The programme was announced during the EU–Ukraine business summit in Brussels and targets strategic sectors including drones (air, ground, maritime), electronic warfare systems, communications, navigation, space technologies, and critical defence components.
From Innovation to Industrial Capacity
While the programme signals growing political alignment between the EU and Ukraine, industry stakeholders say the real challenge lies in execution — specifically, moving from prototypes to scalable industrial production.
The initiative is expected to support companies operating at the intersection of defence innovation and manufacturing, where traditional venture capital structures often fall short.
Guarantees Over Grants
According to founders in the ecosystem, the most impactful component may not be grants, but guarantees that unlock debt financing.
Borys Nadykto of Ukraine-linked DefenceTech startup Offset Labs highlighted that EU-backed guarantees are better aligned with how defence companies actually scale — through procurement, production, and delivery rather than typical startup funding cycles.
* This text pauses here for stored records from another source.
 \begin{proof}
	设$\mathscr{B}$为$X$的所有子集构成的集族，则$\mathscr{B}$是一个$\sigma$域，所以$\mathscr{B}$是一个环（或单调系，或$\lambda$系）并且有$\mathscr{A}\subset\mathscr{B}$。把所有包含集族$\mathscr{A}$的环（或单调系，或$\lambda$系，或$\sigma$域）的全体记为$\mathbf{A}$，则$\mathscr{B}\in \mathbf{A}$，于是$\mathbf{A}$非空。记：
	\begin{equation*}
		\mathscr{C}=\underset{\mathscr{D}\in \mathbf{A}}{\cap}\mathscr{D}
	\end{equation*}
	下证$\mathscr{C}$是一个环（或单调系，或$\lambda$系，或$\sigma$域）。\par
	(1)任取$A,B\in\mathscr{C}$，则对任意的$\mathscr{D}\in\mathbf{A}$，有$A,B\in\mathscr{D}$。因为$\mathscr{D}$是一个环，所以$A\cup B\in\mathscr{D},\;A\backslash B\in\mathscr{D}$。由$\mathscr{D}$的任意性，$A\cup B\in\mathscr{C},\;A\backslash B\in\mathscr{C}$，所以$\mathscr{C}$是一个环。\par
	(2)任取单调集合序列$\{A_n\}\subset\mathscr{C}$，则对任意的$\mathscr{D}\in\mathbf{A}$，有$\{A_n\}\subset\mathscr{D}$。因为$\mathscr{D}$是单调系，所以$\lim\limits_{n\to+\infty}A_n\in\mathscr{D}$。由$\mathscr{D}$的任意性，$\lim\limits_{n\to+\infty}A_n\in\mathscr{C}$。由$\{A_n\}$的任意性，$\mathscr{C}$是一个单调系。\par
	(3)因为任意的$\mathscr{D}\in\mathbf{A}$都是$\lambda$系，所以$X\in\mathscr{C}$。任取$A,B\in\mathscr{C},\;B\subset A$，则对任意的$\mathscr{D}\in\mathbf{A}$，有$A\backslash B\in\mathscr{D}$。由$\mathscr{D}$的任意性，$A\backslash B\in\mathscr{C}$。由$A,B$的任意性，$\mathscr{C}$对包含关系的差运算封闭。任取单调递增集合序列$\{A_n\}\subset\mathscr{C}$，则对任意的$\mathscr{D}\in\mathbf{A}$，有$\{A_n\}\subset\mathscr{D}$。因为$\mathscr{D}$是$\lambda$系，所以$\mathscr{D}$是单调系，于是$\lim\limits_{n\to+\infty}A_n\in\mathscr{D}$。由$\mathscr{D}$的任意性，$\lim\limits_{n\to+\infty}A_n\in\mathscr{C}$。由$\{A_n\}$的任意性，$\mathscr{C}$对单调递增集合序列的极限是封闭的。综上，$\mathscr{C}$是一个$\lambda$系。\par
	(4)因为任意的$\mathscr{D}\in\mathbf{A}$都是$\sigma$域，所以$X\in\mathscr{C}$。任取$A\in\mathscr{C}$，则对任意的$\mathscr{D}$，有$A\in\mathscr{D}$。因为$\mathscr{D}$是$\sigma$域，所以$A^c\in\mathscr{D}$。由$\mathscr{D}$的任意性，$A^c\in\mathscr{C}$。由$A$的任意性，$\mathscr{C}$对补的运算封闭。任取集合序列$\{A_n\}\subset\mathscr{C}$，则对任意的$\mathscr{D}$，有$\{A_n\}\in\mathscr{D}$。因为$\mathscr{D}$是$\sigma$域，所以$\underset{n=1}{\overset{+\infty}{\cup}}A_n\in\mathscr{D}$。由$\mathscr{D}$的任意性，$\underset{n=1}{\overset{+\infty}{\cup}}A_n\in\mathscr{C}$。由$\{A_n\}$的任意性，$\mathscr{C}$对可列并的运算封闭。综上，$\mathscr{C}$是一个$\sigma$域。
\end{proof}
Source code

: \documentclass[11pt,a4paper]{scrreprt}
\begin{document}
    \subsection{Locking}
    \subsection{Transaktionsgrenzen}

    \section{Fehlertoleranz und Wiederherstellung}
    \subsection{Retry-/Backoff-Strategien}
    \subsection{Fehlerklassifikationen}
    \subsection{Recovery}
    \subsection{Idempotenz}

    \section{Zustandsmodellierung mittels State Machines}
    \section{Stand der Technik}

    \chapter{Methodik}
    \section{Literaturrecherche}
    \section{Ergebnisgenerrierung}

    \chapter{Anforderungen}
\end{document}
Offset Labs, founded in 2024 and operating between London and Kyiv, develops AI systems for defence applications including signal and voice processing.
Ukraine as a Battlefield Testbed
For startups already operating in Ukraine, the country has become a real-world validation environment for defence innovation.
Gui Wainwright, co-founder of London-based Occam Industries, which builds autonomous drone systems, described Ukraine as a “pressure cooker” that exposes what truly works in combat conditions.
His company recently raised €3 million after passing integration testing with Ukraine’s Brave1.
The Missing Piece: Scaling Capital
Beyond early-stage innovation, Ukrainian and European operators point to a structural gap: financing for scale.
Daria Yaniieva, who also works with Ukraine’s defence innovation infrastructure, argues that many companies are already battlefield-tested but lack access to working capital and procurement-linked financing.
She emphasizes the need for mechanisms such as receivables financing, export credit, and order-backed lending — more aligned with industrial supply chains than venture capital.
Building an Industrial Defence Layer
Polish DefenceTech founder Bogdan Ochiana of Orbotix sees the programme as a potential bridge between Ukraine’s rapid innovation cycle and Europe’s industrial base.
He argues that combining Ukrainian battlefield speed with European capital and manufacturing capacity could enable scalable “affordable autonomy” for NATO-aligned defence systems.
AI, Capital, and Market Access
The initiative also intersects with broader Ukrainian tech momentum beyond defence.
Reface, a Kyiv-based AI company with over 300 million app downloads, represents the country’s broader strength in AI-native product development.
According to co-CEO Anton Volovyk, the main bottleneck is not talent, but access to capital and distribution channels across European markets.
Similarly, venture firm Flyer One Ventures notes that Ukrainian founders must think globally from day one, as local traction does not translate directly into Western markets.
The Real Test
While the €160 million programme marks a significant step in EU–Ukraine industrial cooperation, its success will depend on execution rather than allocation.
For founders and investors in the ecosystem, the key question is not how much capital is available — but whether it can reach companies fast enough to translate innovation into deployable capability at scale.